Virginia has inked a 420-megawatt solar and wind power contract, the single largest procurement of renewable energy to power U.S. state government agencies and institutions. 

It's the latest sign of growth to come in a burgeoning market for renewables. Thursday’s deal with utility Dominion Virginia includes 75 megawatts of onshore wind power from Apex Clean Energy and 345 megawatts of solar projects.

The announcement comes as part of Governor Ralph Northam’s effort to push the state toward a 100 percent clean energy standard by 2050, with a 30 percent interim target in 2030. 

The state government itself is aiming to source 30 percent of its electricity from renewables by 2022.

Northam’s interim targets put Virginia squarely in the middle ranks of states in terms of clean energy ambitions. But in a state where a dominant vertically integrated utility that’s invested heavily in coal, nuclear and natural gas assets has long dominated energy policy, it’s an important step forward, according to clean energy and environmental advocates. 

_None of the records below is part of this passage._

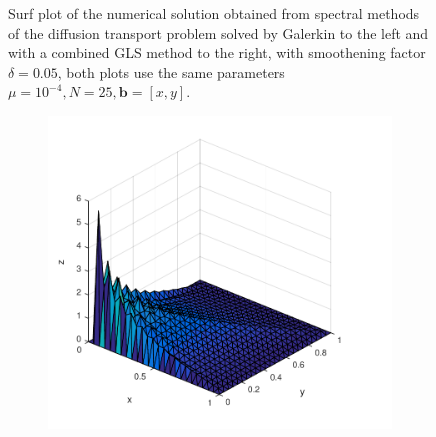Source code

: \begin{figure}[h]
\begin{subfigure}[b]{0.48\textwidth}
  \end{subfigure}
  \vspace{-0.1\baselineskip}
  \caption{Surf plot of the numerical solution obtained from spectral methods of the diffusion transport problem solved by Galerkin to the left and with a combined GLS method to the right, with smoothening factor $\delta = 0.05$, both plots use the same parameters $\mu = 10^{-4}, N=25,\mathbf{b} = [x,y]$.}
  \label{fig:SurfDiffTransPositive}
\end{figure}
%
%
\begin{figure}[h]
  \centering
  \begin{subfigure}[b]{0.48\textwidth}
	\includegraphics[width=\textwidth]{Figures/FEM_difftrans_aNeg.pdf}
  \end{subfigure}%
  \quad
  \begin{subfigure}[b]{0.48\textwidth}

\end{subfigure}
\end{figure}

Virginia ranks 18th in installed solar capacity among states, according to the Solar Energy Industries Association, equating to about 1 percent of its electricity supply. It has no wind farms within its borders, mirroring the onshore wind sector's painfully slow progress across the Southeast. 

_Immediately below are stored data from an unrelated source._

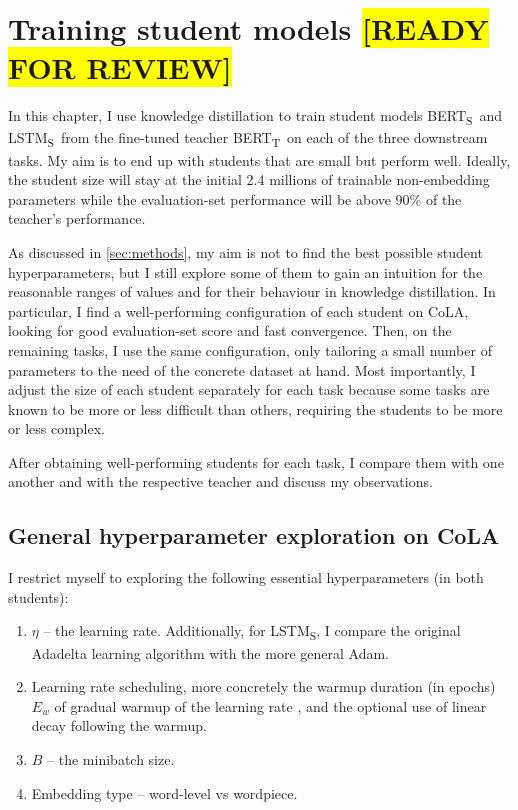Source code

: \documentclass[bsc,frontabs,twoside,singlespacing,parskip,deptreport]{infthesis}
\def\reviewready{\colorbox{yellow}{[READY FOR REVIEW]}}
\def\BERTT{BERT\textsubscript{T}}
\def\BERTS{BERT\textsubscript{S}}
\def\LSTMS{LSTM\textsubscript{S}}
\begin{document}
\chapter{Training student models \reviewready}{
  In this chapter, I use knowledge distillation to train student models \BERTS~and \LSTMS~from the fine-tuned teacher \BERTT~on each of the three downstream tasks.
  My aim is to end up with students that are small but perform well. Ideally, the student size will stay at the initial 2.4 millions of trainable non-embedding parameters while the evaluation-set performance will be above 90\% of the teacher's performance.

  As discussed in \autoref{sec:methods}, my aim is not to find the best possible student hyperparameters, but I still explore some of them to gain an intuition for the reasonable ranges of values and for their behaviour in knowledge distillation.
  In particular, I find a well-performing configuration of each student on CoLA, looking for good evaluation-set score and fast convergence. Then, on the remaining tasks, I use the same configuration, only tailoring a small number of parameters to the need of the concrete dataset at hand. Most importantly, I adjust the size of each student separately for each task because some tasks are known to be more or less difficult than others, requiring the students to be more or less complex.

  After obtaining well-performing students for each task, I compare them with one another and with the respective teacher and discuss my observations.

  \section{General hyperparameter exploration on CoLA}{
    \label{sec:hparam-general}

    I restrict myself to exploring the following essential hyperparameters (in both students):
    \begin{enumerate}
      \item $\eta$ -- the learning rate. Additionally, for \LSTMS, I compare the original Adadelta learning algorithm with the more general Adam.
      \item Learning rate scheduling, more concretely the warmup duration (in epochs) $E_{w}$ of gradual warmup of the learning rate \citep{Goyal_2017}, and the optional use of linear decay following the warmup.
      \item $B$ -- the minibatch size.
      \item Embedding type -- word-level vs wordpiece.
    \end{enumerate}

}}
\end{document}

However, Virginia ranks much higher in terms of future market opportunities. Since January 2018, the Virginia Department of Environmental Quality has issued 23 permits for more than 800 megawatts of solar projects, and expects an additional 478 megawatts for seven projects by the end of this year. 

Colin Smith, senior utility-scale solar analyst at Wood Mackenzie Power & Renewables, chalks this up to two key factors. First is the state’s rapidly growing data center industry, with corporate customers like Facebook, Apple and Google that demand access to clean energy to meet their sustainability goals. Dominion, which has recently expanded its long-range resource plans to include more renewables, has already drawn the ire of Apple, AWS and Microsoft, which in May wrote an open letter chiding Dominion for neglecting solar power and energy storage in favor of natural-gas capacity. 

Second, Virginia is part of the territory of mid-Atlantic grid operator PJM, giving corporate solar projects the opportunity to tap merchant revenue after their contracts expire. "Some of these corporate deals might not be happening if Virginia wasn’t connected to a wholesale power market," Smith said. 

Dominion is also exploring the possibility of adding a significant amount of offshore wind power to its portfolio. Last month, the utility outlined plans for a 2.6-gigawatt offshore wind project off the state’s coast, the largest yet proposed in the U.S., as a follow-up to its 12-megawatt Coastal Virginia Offshore Wind pilot project, which recently began construction and is due online next year. 

Dominion’s new solar plans haven’t come without their share of controversy. In July, Direct Energy and Calpine accused Dominion of halting the processing of their 100 percent renewable electricity enrollment requests for large customers in recent months, at the same time the utility was telling state regulators that those companies lacked the capacity to sign on new customers.